(Data for processing begins)

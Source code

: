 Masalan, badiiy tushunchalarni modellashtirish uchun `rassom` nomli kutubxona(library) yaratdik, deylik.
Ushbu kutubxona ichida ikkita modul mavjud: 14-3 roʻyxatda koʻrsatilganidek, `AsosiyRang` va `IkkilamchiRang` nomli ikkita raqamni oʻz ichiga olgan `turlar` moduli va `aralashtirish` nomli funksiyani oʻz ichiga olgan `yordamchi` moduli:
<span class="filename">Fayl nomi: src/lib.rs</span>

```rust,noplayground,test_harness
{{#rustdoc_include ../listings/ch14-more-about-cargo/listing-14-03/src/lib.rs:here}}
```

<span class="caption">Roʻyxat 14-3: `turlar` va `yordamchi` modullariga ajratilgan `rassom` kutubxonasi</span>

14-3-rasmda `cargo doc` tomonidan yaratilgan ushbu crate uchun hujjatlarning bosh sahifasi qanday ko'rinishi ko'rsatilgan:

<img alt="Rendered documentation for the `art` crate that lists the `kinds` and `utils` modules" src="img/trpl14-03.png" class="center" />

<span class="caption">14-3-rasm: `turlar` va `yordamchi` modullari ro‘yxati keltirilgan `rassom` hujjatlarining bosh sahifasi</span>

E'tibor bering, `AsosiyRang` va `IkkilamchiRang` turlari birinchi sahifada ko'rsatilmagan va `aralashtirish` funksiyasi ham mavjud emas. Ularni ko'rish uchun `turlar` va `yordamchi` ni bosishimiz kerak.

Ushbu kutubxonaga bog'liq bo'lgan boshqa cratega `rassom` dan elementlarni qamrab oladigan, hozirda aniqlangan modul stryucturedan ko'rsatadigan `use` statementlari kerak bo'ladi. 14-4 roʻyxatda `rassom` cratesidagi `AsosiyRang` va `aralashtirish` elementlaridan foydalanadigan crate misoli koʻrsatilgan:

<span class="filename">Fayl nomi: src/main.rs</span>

(Data for processing ends)

> [Instructions to follow] In the listing, find every line containing the word "mavjud" and list it.

> [Task solution]
Ushbu kutubxona ichida ikkita modul mavjud: 14-3 roʻyxatda koʻrsatilganidek, `AsosiyRang` va `IkkilamchiRang` nomli ikkita raqamni oʻz ichiga olgan `turlar` moduli va `aralashtirish` nomli funksiyani oʻz ichiga olgan `yordamchi` moduli:
E'tibor bering, `AsosiyRang` va `IkkilamchiRang` turlari birinchi sahifada ko'rsatilmagan va `aralashtirish` funksiyasi ham mavjud emas. Ularni ko'rish uchun `turlar` va `yordamchi` ni bosishimiz kerak.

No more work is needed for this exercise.